# Oase Filtosmart 100 blowing air?



## chris.pull (2 Jul 2020)

Hi all, 

New member here looking for some advice. I have a 25L nano and last weekend swapped out an older canister filter for a new Oase Filtosmart 100 with the built-in heater (mainly because I wanted the heater out of the aquarium). 

Since it's been up and running, it frequently pumps out a stream of air bubbles from the outlet, about once a minute. Moreover, if I tilt it to the side, it will release a huge stream of bubbles into the aquarium. At first, I thought this was just trapped air from where I filled it up, but even if I tilt the filter until it no longer blows out bubbles, I can replicate this again later on. 

My guess is that it's sucking in air somewhere; this air is then creating a pocket at the top of the filter, which is then released every few minutes when this air bubble is large enough to reach the air siphon inside. 

I've checked all the pipes and it doesn't seem to be sucking air in there. Perhaps there's a gap in the seam? I wondered if anyone else had this problem. I have the receipt so, hopefully, I can still take it back if it turns out to have a dodgy seal. 

Any advice welcome!

Cheers,

Chris


----------



## nuture92 (2 Jul 2020)

Hey Chris. I have the same filter/heater and it took a week or so for it to stop blowing sporadic bubbles for me. I just tilted it around like you've been doing occasionally, and it eventually stopped. Not the most technical answer i know!


----------



## chris.pull (2 Jul 2020)

nuture92 said:


> Hey Chris. I have the same filter/heater and it took a week or so for it to stop blowing sporadic bubbles for me. I just tilted it around like you've been doing occasionally, and it eventually stopped. Not the most technical answer i know!



Okay, thanks! I'll give it a bit longer then. I guess a nice thing about these filters is that they have a long warranty, so if it's still an issue I should be able to sort it. 

How have you found it? Besides the air blowing, I really like it. Bit noisier than expected but the benefit of not having the heater in the filter is enormous – makes such a difference!


----------



## Ruskie (2 Jul 2020)

@chris.pull 

As above, I have the same filter and the issue did seem to sort itself out after a few days. Tilting it did help to release the trapped air.

One thing I would check is that the tubing on the hose connector is actually seated properly, it does need pushing down quite far and locking properly. Seems obvious but worth checking.

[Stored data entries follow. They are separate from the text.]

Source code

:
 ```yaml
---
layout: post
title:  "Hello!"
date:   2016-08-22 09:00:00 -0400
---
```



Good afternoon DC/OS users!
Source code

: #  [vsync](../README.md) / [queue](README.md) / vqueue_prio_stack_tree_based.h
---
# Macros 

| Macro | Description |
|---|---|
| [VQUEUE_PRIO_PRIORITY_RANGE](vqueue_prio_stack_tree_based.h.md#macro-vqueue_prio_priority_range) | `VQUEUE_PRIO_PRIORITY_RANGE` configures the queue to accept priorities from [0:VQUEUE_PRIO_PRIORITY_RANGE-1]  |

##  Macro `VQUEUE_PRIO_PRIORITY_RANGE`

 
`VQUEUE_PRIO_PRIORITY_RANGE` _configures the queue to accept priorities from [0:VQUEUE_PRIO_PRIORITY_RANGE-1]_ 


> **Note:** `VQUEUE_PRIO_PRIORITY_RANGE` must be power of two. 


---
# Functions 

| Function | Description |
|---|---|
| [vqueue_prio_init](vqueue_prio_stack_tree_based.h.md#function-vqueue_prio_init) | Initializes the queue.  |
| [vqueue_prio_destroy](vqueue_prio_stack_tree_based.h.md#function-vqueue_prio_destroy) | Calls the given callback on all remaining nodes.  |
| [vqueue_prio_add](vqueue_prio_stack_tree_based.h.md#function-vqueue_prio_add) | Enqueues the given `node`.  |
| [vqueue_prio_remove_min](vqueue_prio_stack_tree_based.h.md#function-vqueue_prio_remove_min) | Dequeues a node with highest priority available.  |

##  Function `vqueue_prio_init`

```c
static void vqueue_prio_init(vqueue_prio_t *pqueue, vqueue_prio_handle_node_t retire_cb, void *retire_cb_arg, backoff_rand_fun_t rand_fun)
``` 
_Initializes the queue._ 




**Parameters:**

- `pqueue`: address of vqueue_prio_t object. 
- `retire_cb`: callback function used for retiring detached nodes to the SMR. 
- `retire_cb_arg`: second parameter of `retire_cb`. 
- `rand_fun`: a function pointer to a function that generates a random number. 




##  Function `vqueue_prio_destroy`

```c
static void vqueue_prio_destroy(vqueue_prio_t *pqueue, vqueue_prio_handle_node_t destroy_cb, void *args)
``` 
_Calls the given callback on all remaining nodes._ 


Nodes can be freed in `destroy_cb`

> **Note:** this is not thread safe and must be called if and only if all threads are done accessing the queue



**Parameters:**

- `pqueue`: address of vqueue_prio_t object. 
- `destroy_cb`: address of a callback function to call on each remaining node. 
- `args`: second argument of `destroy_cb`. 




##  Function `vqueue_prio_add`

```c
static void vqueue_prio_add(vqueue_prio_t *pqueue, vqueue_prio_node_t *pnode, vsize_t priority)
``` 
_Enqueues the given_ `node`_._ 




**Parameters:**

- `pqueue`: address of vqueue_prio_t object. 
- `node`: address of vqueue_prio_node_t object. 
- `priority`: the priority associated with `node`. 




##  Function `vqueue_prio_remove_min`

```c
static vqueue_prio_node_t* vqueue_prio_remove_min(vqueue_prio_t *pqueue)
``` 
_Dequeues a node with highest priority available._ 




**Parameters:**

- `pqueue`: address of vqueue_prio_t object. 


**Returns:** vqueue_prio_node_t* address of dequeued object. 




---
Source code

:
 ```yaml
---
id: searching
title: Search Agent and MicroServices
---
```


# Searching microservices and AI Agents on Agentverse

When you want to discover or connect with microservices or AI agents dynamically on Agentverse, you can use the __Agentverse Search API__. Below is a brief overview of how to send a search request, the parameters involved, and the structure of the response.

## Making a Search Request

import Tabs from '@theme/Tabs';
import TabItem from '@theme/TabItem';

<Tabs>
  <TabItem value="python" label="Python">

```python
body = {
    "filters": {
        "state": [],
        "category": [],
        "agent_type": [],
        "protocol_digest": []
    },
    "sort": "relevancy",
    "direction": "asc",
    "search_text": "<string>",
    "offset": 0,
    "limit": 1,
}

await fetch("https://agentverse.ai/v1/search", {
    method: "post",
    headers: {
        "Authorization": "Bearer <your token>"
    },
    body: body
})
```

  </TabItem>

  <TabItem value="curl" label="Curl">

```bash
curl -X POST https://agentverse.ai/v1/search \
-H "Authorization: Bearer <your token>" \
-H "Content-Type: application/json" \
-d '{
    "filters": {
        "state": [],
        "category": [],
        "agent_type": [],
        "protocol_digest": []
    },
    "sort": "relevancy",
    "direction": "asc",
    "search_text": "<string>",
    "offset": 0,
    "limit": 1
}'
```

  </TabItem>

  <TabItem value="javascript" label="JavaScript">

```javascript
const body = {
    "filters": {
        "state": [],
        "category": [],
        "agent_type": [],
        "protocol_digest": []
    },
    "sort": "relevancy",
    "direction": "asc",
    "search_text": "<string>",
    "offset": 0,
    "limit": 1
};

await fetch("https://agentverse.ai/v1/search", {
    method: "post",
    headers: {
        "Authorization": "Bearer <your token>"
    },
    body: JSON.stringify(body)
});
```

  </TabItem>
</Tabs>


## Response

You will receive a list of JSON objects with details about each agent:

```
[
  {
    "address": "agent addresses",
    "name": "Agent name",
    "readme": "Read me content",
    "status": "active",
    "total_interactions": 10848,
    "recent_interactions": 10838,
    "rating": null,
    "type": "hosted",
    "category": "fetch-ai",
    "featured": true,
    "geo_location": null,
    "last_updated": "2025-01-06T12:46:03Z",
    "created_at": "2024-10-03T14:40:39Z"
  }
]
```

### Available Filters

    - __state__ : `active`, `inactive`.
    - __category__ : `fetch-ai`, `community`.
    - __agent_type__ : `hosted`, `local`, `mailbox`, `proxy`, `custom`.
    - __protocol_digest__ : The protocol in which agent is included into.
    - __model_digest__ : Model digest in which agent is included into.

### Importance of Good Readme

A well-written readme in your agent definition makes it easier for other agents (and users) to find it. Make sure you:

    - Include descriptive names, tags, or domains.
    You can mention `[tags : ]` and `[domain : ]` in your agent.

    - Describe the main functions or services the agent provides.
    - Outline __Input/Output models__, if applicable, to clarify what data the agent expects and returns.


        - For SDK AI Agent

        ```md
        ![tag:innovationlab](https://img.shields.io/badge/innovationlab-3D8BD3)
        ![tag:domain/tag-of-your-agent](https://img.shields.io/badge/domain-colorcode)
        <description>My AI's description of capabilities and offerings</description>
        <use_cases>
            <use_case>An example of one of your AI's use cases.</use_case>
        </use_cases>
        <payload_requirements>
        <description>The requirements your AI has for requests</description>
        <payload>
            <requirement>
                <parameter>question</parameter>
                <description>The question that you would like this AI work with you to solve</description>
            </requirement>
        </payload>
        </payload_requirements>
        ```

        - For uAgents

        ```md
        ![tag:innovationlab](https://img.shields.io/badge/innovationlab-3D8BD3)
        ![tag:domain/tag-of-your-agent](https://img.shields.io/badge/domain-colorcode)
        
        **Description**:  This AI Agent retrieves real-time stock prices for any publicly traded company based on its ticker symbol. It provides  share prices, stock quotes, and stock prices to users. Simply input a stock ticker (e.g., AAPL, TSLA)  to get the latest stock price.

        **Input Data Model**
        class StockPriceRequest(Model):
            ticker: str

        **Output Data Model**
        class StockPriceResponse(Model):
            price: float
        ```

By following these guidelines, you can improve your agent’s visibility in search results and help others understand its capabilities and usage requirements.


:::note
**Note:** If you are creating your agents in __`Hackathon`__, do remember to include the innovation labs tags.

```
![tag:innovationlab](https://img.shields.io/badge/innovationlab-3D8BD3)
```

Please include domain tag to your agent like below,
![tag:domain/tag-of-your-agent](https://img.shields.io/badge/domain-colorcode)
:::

I swapped the supplied brown tubing for some clear stuff and realised after a while that the tubing I used was not as thick as the one supplied. As I was trying to tighten the locking screw the tubing was spinning slightly and I feel this probably didn’t create a proper seal and air may have been getting in that way.


----------



## chris.pull (2 Jul 2020)

Ruskie said:


> @chris.pull
> 
> As above, I have the same filter and the issue did seem to sort itself out after a few days. Tilting it did help to release the trapped air.
> 
> ...



I  opened it up earlier to add some more filter media that I'd ordered. It's back up and running again now and seems to have stopped blowing out air! It could be that the pipes weren't sealing properly. I actually find they want to slip off very easily and when I tighten the nut around them they just slide up. I warmed the pipes up to make them more malleable when I set it up – not sure if that's made them slightly bigger? I might get some screw-based pipe clamp to be safe. 

Cheers, 

Chris


----------



## chris.pull (26 Jul 2020)

Hmm...I still seem to be having the same problem with this filter. I wondered, could it be that co2 bubbles are being sucked into the inlet and are building up inside the filter? 

I may have to try contacting Oase.


----------



## si walker (24 Mar 2021)

Hi. 
Did you sort out issue with your filter? 
I was thinking about investing in one.  If you did has the filter been good?
Cheers. 
Simon


----------